In his homily, the cardinal recalled that Paul VI died on the Feast of the Transfiguration, the same day that he published his first encyclical, Ecclesiam Suam, in 1964. He said the Pope chose the name Paul because, as he himself said during the inauguration of his pontificate in 1963, it was St. Paul “who supremely loved Christ, who desired greatly and strived to bring the Gospel of Christ to all peoples, who for love of Christ, offered his life.”
Cardinal Re also pointed out the “prophetic magisterium” of Paul VI, who “lived and proclaimed the faith with tireless dedication and courage in the defense of integrity and purity. He took advantage of every opportunity to make known the Word of God and the thinking of the Church,” the cardinal said.

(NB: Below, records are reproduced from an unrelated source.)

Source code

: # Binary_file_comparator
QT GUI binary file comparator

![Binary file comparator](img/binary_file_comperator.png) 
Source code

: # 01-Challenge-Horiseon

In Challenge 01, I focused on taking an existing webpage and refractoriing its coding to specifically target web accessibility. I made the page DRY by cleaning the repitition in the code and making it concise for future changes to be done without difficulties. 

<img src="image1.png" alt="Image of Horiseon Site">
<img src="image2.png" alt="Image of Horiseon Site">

He went on to note that when Paul VI was elected to the Chair of Peter, it was during “difficult years for the magisterium and for the governing of the Church: the years of protest. And Paul VI had to firmly steer the boat’s rudder and with courageous strength he strived to defend the deposit of the faith.”
Humanae Vitae and the dialogue with the world
After pointing out that the most criticized and rejected document of Paul VI’s magisterium, and at the same time the one that showed his greatness the most, was Humanae Vitae, Cardinal Re noted that Pope’s decision to issue the encyclical was “difficult and painful. He knew it would be opposed, but he did not run from his responsibilities. He had the issue studied and he studied it deeply and afterwards he had the courage to make a decision, understanding well that he was going against the dominant culture and against what public opinion was expecting.”

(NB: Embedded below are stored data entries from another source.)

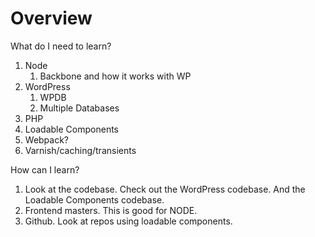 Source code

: # Overview

What do I need to learn?

1. Node
   1. Backbone and how it works with WP
2. WordPress
   1. WPDB
   2. Multiple Databases
3. PHP
4. Loadable Components
5. Webpack?
6. Varnish/caching/transients


How can I learn?
1. Look at the codebase. Check out the WordPress codebase. And the Loadable Components codebase.
2. Frontend masters. This is good for NODE.
3. Github. Look at repos using loadable components.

“The issue was one of divine law, written by the creating hand of God in the very nature of the human person, and the Pope could not change it, only interpret it,” Cardinal Re said.
“In a world wanting of love and full of problems and violence, Paul VI worked to bring about a civilization inspired in love, in which solidarity and love reach to where social justice cannot,” the cardinal added. “The civilization of love which should be raised up in hearts and consciences was for Pope Montini more than an idea or a project, it was the guiding force of his entire life.”
“May the Virgin Mary, who Paul VI tenderly loved and proclaimed ‘Mother of the Church,’ intercede so that the light of the teachings and witness of Paul VI continue to illuminate the journey of the Church and of society,” Cardinal Re said.